I think it's the latter. We may well have some subsystems that work like LLMs or other current AIs, but the overall system of a human mind seems to work in a fundamentally different way, as it's able to make good creative choices (such as the next word to say) without looking at lots of options.
Consider a chess engine that plays at grandmaster level, i.e. a human grandmaster can sometimes beat it. Even though it's not the best chess engine in the world, it simulates billions of possible scenarios to decide each move. Yet the grandmaster can still beat it sometimes, even though he clearly isn't thinking about billions of possible scenarios. (On the question of whether human brains may in fact unconsciously process billions of possibilities when deciding a chess move, using some neurological process we haven't discovered, I've heard David Deutsch argue this would be thermodynamically impossible as it would require far more energy than the brain consumes.) So the human grandmaster's brain must be doing something else that we don't understand. I think a similar comparison applies with how an LLM and a human choose the next word to say. An LLM has to run a giant statistical search for candidates. Humans seem to be doing something else.

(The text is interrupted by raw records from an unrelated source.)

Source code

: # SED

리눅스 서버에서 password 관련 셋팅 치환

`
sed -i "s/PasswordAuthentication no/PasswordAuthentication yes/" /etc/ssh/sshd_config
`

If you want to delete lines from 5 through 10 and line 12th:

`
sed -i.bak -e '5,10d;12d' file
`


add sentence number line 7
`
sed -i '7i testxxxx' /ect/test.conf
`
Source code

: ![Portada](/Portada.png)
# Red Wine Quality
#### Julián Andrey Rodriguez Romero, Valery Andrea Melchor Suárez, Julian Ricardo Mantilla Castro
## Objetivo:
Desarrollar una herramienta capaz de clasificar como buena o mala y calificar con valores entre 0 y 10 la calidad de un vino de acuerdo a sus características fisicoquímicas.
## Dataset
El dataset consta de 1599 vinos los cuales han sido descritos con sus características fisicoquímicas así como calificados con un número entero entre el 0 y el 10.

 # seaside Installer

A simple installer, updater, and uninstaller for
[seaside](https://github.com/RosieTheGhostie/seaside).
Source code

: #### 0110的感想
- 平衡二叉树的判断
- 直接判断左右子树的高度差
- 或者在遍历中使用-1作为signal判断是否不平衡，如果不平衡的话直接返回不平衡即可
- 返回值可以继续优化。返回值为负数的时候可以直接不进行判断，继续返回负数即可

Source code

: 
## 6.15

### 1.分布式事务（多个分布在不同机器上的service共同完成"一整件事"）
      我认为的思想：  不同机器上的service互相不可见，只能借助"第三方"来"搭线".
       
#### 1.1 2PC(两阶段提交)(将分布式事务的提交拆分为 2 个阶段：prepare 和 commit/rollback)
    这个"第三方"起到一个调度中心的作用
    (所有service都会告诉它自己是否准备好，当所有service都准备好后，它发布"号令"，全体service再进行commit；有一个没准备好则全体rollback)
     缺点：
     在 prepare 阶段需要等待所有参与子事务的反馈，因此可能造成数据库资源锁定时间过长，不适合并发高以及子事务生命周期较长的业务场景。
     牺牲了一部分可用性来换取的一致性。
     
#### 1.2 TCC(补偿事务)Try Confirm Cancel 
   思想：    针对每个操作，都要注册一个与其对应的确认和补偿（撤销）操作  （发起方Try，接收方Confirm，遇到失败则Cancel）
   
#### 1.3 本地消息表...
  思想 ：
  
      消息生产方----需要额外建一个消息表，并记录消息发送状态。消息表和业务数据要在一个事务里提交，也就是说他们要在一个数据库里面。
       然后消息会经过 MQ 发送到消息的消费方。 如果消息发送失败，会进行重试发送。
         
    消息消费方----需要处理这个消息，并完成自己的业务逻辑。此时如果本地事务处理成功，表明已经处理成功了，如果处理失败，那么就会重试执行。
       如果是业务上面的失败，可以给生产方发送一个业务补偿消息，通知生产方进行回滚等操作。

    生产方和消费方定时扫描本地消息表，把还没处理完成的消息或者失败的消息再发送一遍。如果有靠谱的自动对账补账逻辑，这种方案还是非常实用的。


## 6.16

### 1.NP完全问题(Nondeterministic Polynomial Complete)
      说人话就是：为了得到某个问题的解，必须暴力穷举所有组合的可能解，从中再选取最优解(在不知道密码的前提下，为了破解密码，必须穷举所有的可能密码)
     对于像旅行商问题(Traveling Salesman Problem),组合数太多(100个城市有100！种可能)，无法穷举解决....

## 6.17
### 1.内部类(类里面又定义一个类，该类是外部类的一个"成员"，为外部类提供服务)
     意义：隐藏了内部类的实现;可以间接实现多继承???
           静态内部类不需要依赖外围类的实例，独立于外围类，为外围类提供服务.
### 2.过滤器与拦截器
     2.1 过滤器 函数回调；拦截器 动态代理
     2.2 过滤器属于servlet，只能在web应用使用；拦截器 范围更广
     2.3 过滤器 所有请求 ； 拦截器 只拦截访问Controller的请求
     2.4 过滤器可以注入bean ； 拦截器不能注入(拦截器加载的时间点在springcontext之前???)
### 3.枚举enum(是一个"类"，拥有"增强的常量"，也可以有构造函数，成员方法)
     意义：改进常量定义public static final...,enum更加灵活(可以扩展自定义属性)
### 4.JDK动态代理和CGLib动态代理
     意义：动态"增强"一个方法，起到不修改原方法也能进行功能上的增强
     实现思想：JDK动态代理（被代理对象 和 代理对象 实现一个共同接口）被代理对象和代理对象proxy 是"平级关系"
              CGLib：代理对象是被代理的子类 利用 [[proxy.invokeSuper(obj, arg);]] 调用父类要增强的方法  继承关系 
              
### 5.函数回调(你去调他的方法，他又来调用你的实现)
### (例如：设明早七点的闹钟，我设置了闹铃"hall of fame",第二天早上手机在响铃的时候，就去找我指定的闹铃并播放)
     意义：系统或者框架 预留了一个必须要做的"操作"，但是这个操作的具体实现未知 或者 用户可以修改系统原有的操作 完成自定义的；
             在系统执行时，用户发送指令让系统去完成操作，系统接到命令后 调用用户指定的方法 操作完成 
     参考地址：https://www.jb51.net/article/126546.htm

That is what I have repeated so many times in the last 2 years over and over. I consider Yi Tay's response [1] a mere technicality that is actually irrelevant. What is relevant is how predictable "interpolatable" the data are, how predictable we are.
>not true, especially for language. if you trained a large & deep MLP language model with no self-attention, no matter how much data you'll feed it you'll still be lacking behind a transformer (with much less data). will it get to the same point? i don't think so. your tokens cannot even see each other in a raw MLP.
>on the other hand, tiny tweaks to transformers may not matter as much as data/compute. sure. but it's also not very accurate to say "architecture research" does not matter and "makes no difference". i hear this a lot about how people use this to justify not innovating at the architecture level.
>the truth is the community stands on the shoulder of giants of all the arch research that have been done to push the transformer to this state today.
>architecture research matters. many people just take it for granted these days.